NDAs/ANDAs for PET Radiopharmaceuticals
The Committee further proposes that NDA status granted to these well-established PET radiopharmaceuticals extend to the clinical indications for each agent as published in the USP-DI, these clinical indications reflecting the community standard of practice and the opinion of experts in the field. It is recognized that continued support for the publication of the USP-DI may cease in the near future. Thus, if a USP-DI monograph does not currently exist for one or more of these 5 well-established agents, appropriate clinical indications for the respective agent(s) shall be identified by a PET radiopharmaceutical advisory committee or task force established by the FDA.
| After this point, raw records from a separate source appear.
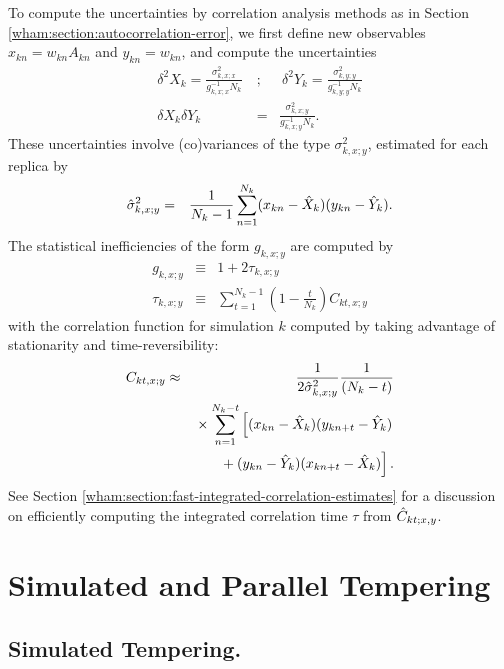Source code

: To compute the uncertainties by correlation analysis methods as in Section \ref{wham:section:autocorrelation-error}, we first define new observables $x_{kn} = w_{kn} A_{kn}$ and $y_{kn} = w_{kn}$, and compute the uncertainties
\begin{eqnarray}
\delta^2 X_k = \frac{\sigma^2_{k, x;x}}{g_{k,x;x}^{-1} N_k} \: &;& \: \delta^2 Y_k = \frac{\sigma^2_{k, y;y}}{g_{k, y;y}^{-1} N_k} \nonumber \\
\delta X_k \delta Y_k &=& \frac{\sigma^2_{k, x;y}}{g_{k,x;y}^{-1} N_k} \label{wham:equation:canonical-numerator-uncertainties} .
\end{eqnarray}
These uncertainties involve (co)variances of the type $\sigma^2_{k, x;y}$, estimated for each replica by
\begin{eqnarray}
\hat{\sigma}^2_{k,x;y} &=& \frac{1}{N_k-1} \sum_{n=1}^{N_k} (x_{kn} - \hat{X}_k) (y_{kn} - \hat{Y}_k).
\end{eqnarray}
The statistical inefficiencies of the form $g_{k,x;y}$ are computed by
\begin{eqnarray}
g_{k,x;y} &\equiv& 1 + 2 \tau_{k,x;y} \\
\tau_{k,x;y} &\equiv& \sum_{t=1}^{N_k-1} \left(1 - \frac{t}{N_k}\right) C_{kt,x;y}
\end{eqnarray}
with the correlation function for simulation $k$ computed by taking advantage of stationarity and time-reversibility:
\begin{eqnarray}
C_{kt,x;y} &\approx& \frac{1}{2 \hat{\sigma}^2_{k,x;y}} \frac{1}{(N_k - t)} \nonumber \\ 
&& \mbox{} \times \sum_{n=1}^{N_k-t} \left[ (x_{kn} - \hat{X}_k) (y_{k n+t} - \hat{Y}_k) \right. \nonumber \\
&& \left. \mbox{} + (y_{kn} - \hat{Y}_k) (x_{k n+t} - \hat{X}_k) \right]. \label{wham:equation:canonical-correlation-functions}
\end{eqnarray}
See Section \ref{wham:section:fast-integrated-correlation-estimates} for a discussion on efficiently computing the integrated correlation time $\tau$ from $\hat{C}_{kt;x,y}$.

\section{Simulated and Parallel Tempering}
\label{wham:section:simulated-and-parallel-tempering}

\subsection{Simulated Tempering.}
\label{wham:section:simulated-tempering}


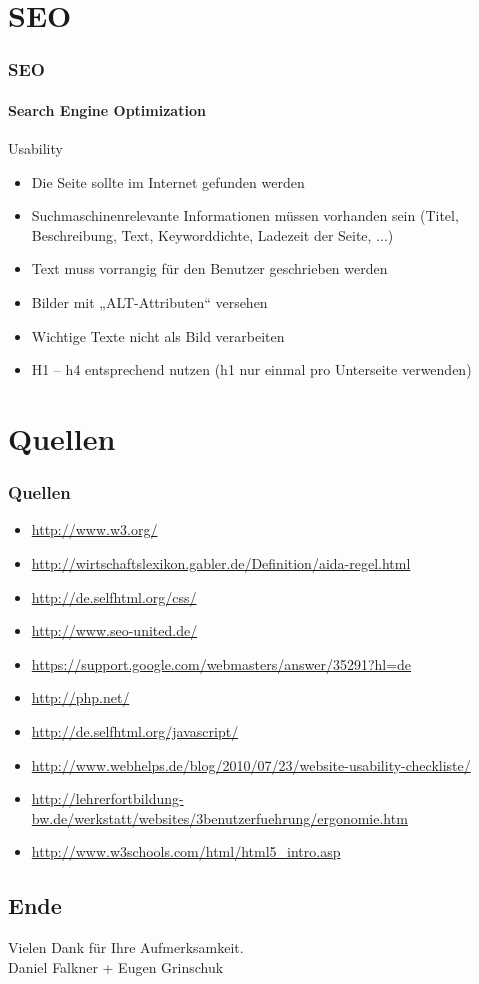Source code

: \documentclass[xcolor=dvipsnames]{beamer}
\newcommand*{\Author}{Daniel Falkner + Eugen Grinschuk} %
\begin{document}
\section{SEO}
\begin{frame} %
  \frametitle{SEO} %
  \framesubtitle{Search Engine Optimization} %
  \begin{block}{Usability}
	\begin{itemize}
		\item Die Seite sollte im Internet gefunden werden
		\item Suchmaschinenrelevante Informationen müssen vorhanden sein (Titel, Beschreibung, Text, Keyworddichte, Ladezeit der Seite, ...)
		\item Text muss vorrangig für den Benutzer geschrieben werden
		\item Bilder mit „ALT-Attributen“ versehen
		\item Wichtige Texte nicht als Bild verarbeiten
		\item H1 – h4 entsprechend nutzen (h1 nur einmal pro Unterseite verwenden)
	\end{itemize}
  \end{block}
\end{frame}



\section*{Quellen}
\begin{frame} %
  \frametitle{Quellen} %
 	\begin{itemize}
		\item \url{http://www.w3.org/}
		\item \url{http://wirtschaftslexikon.gabler.de/Definition/aida-regel.html}
		\item \url{http://de.selfhtml.org/css/}
		\item \url{http://www.seo-united.de/}
		\item \url{https://support.google.com/webmasters/answer/35291?hl=de}		\item \url{http://php.net/}
 		\item \url{http://de.selfhtml.org/javascript/}
 		\item  \url{http://www.webhelps.de/blog/2010/07/23/website-usability-checkliste/}
		\item \url{http://lehrerfortbildung-bw.de/werkstatt/websites/3benutzerfuehrung/ergonomie.htm}
		\item \url{ http://www.w3schools.com/html/html5_intro.asp}
		
	\end{itemize}
 
\end{frame}

\subsection*{Ende}
\begin{frame}
	\begin{block}{}	
		\begin{center}
			Vielen Dank für Ihre Aufmerksamkeit. \\
			\Author{}
		\end{center}	
	\end{block}
\end{frame}
\end{document}

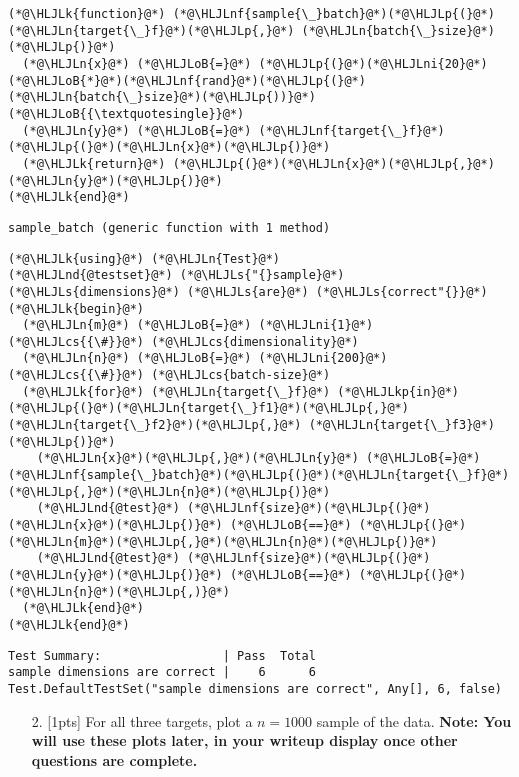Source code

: \documentclass[12pt,a4paper]{article}
\newcommand{\HLJLk}[1]{\textcolor[RGB]{148,91,176}{\textbf{#1}}}
\newcommand{\HLJLkp}[1]{\textcolor[RGB]{148,91,176}{\textbf{#1}}}
\newcommand{\HLJLn}[1]{#1}
\newcommand{\HLJLnd}[1]{\textcolor[RGB]{214,102,97}{#1}}
\newcommand{\HLJLnf}[1]{\textcolor[RGB]{66,102,213}{#1}}
\newcommand{\HLJLs}[1]{\textcolor[RGB]{201,61,57}{#1}}
\newcommand{\HLJLni}[1]{\textcolor[RGB]{59,151,46}{#1}}
\newcommand{\HLJLoB}[1]{\textcolor[RGB]{102,102,102}{\textbf{#1}}}
\newcommand{\HLJLp}[1]{#1}
\newcommand{\HLJLcs}[1]{\textcolor[RGB]{153,153,119}{\textit{#1}}}
\begin{document}
\begin{lstlisting}
(*@\HLJLk{function}@*) (*@\HLJLnf{sample{\_}batch}@*)(*@\HLJLp{(}@*)(*@\HLJLn{target{\_}f}@*)(*@\HLJLp{,}@*) (*@\HLJLn{batch{\_}size}@*)(*@\HLJLp{)}@*)
  (*@\HLJLn{x}@*) (*@\HLJLoB{=}@*) (*@\HLJLp{(}@*)(*@\HLJLni{20}@*)(*@\HLJLoB{*}@*)(*@\HLJLnf{rand}@*)(*@\HLJLp{(}@*)(*@\HLJLn{batch{\_}size}@*)(*@\HLJLp{))}@*)(*@\HLJLoB{{\textquotesingle}}@*)
  (*@\HLJLn{y}@*) (*@\HLJLoB{=}@*) (*@\HLJLnf{target{\_}f}@*)(*@\HLJLp{(}@*)(*@\HLJLn{x}@*)(*@\HLJLp{)}@*)
  (*@\HLJLk{return}@*) (*@\HLJLp{(}@*)(*@\HLJLn{x}@*)(*@\HLJLp{,}@*)(*@\HLJLn{y}@*)(*@\HLJLp{)}@*)
(*@\HLJLk{end}@*)
\end{lstlisting}

\begin{lstlisting}
sample_batch (generic function with 1 method)
\end{lstlisting}


\begin{lstlisting}
(*@\HLJLk{using}@*) (*@\HLJLn{Test}@*)
(*@\HLJLnd{@testset}@*) (*@\HLJLs{"{}sample}@*) (*@\HLJLs{dimensions}@*) (*@\HLJLs{are}@*) (*@\HLJLs{correct"{}}@*) (*@\HLJLk{begin}@*)
  (*@\HLJLn{m}@*) (*@\HLJLoB{=}@*) (*@\HLJLni{1}@*) (*@\HLJLcs{{\#}}@*) (*@\HLJLcs{dimensionality}@*)
  (*@\HLJLn{n}@*) (*@\HLJLoB{=}@*) (*@\HLJLni{200}@*) (*@\HLJLcs{{\#}}@*) (*@\HLJLcs{batch-size}@*)
  (*@\HLJLk{for}@*) (*@\HLJLn{target{\_}f}@*) (*@\HLJLkp{in}@*) (*@\HLJLp{(}@*)(*@\HLJLn{target{\_}f1}@*)(*@\HLJLp{,}@*) (*@\HLJLn{target{\_}f2}@*)(*@\HLJLp{,}@*) (*@\HLJLn{target{\_}f3}@*)(*@\HLJLp{)}@*)
    (*@\HLJLn{x}@*)(*@\HLJLp{,}@*)(*@\HLJLn{y}@*) (*@\HLJLoB{=}@*) (*@\HLJLnf{sample{\_}batch}@*)(*@\HLJLp{(}@*)(*@\HLJLn{target{\_}f}@*)(*@\HLJLp{,}@*)(*@\HLJLn{n}@*)(*@\HLJLp{)}@*)
    (*@\HLJLnd{@test}@*) (*@\HLJLnf{size}@*)(*@\HLJLp{(}@*)(*@\HLJLn{x}@*)(*@\HLJLp{)}@*) (*@\HLJLoB{==}@*) (*@\HLJLp{(}@*)(*@\HLJLn{m}@*)(*@\HLJLp{,}@*)(*@\HLJLn{n}@*)(*@\HLJLp{)}@*)
    (*@\HLJLnd{@test}@*) (*@\HLJLnf{size}@*)(*@\HLJLp{(}@*)(*@\HLJLn{y}@*)(*@\HLJLp{)}@*) (*@\HLJLoB{==}@*) (*@\HLJLp{(}@*)(*@\HLJLn{n}@*)(*@\HLJLp{,)}@*)
  (*@\HLJLk{end}@*)
(*@\HLJLk{end}@*)
\end{lstlisting}

\begin{lstlisting}
Test Summary:                 | Pass  Total
sample dimensions are correct |    6      6
Test.DefaultTestSet("sample dimensions are correct", Any[], 6, false)
\end{lstlisting}


\begin{itemize}
\item[2. ] [1pts] For all three targets, plot a $n=1000$ sample of the data.  \textbf{Note: You will use these plots later, in your writeup display once other questions are complete.}

\end{itemize}
\end{document}
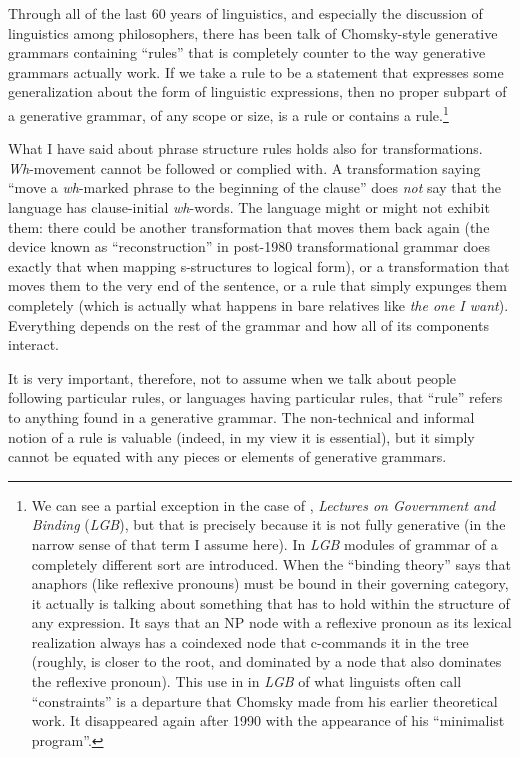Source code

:\documentclass[output=paper]{langscibook}
\begin{document}
Through all of the last 60 years of linguistics, and especially the discussion of linguistics among philosophers, there has been talk of Chomsky-style generative grammars containing ``rules'' that is completely counter to the way generative grammars actually work. If we take a rule to be a statement that expresses some generalization about the form of linguistic expressions, then no proper subpart of a generative grammar, of any scope or size, is a rule or contains a rule.\footnote{We can see a partial exception in the case of \citet{Chomsky81}, \textit{Lectures on Government and Binding} (\textit{LGB}), but that is precisely because it is not fully generative (in the narrow sense of that term I assume here). In \textit{LGB} modules of grammar of a completely different sort are introduced. When the ``binding theory'' says that anaphors (like reflexive pronouns) must be bound in their governing category, it actually is talking about something that has to hold within the structure of any expression. It says that an NP node with a reflexive pronoun as its lexical realization always has a coindexed node that c-commands it in the tree (roughly, is closer to the root, and dominated by a node that also dominates the reflexive pronoun).  This use in in \textit{LGB} of what linguists often call ``constraints'' is a departure that Chomsky made from his earlier theoretical work. It disappeared again after 1990 with the appearance of his ``minimalist program''.}

What I have said about phrase structure rules holds also for transformations. \textit{Wh}-movement cannot be followed or complied with. A transformation saying ``move a \textit{wh}-marked phrase to the beginning of the clause'' does \emph{not} say that the language has clause-initial \textit{wh}-words. The language might or might not exhibit them: there could be another transformation that moves them back again (the device known as ``reconstruction'' in post-1980 transformational grammar does exactly that when mapping s-structures to logical form), or a transformation that moves them to the very end of the sentence, or a rule that simply expunges them completely (which is actually what happens in bare relatives like \textit{the one I want}). Everything depends on the rest of the grammar and how all of its components interact.

It is very important, therefore, not to assume when we talk about people following particular rules, or languages having particular rules, that ``rule'' refers to anything found in a generative grammar. The non-technical and informal notion of a rule is valuable (indeed, in my view it is essential), but it simply cannot be equated with any pieces or elements of generative grammars.
\end{document}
Subsequent to the FDA granting NDA status to these well-established PET agents, a commercial PET radiopharmaceutical production facility would be required to submit an abbreviated NDA (ANDA) for each of these agents it wishes to prepare and distribute for clinical use. Information submitted under these ANDAs should be limited to addressing respective chemistry and manufacturing data, labeling and controls (i.e., to be in compliance with USP monographs and compounding standards). Not-for-profit PET radiopharmaceutical production facilities would not be required to submit ANDAs for these agents.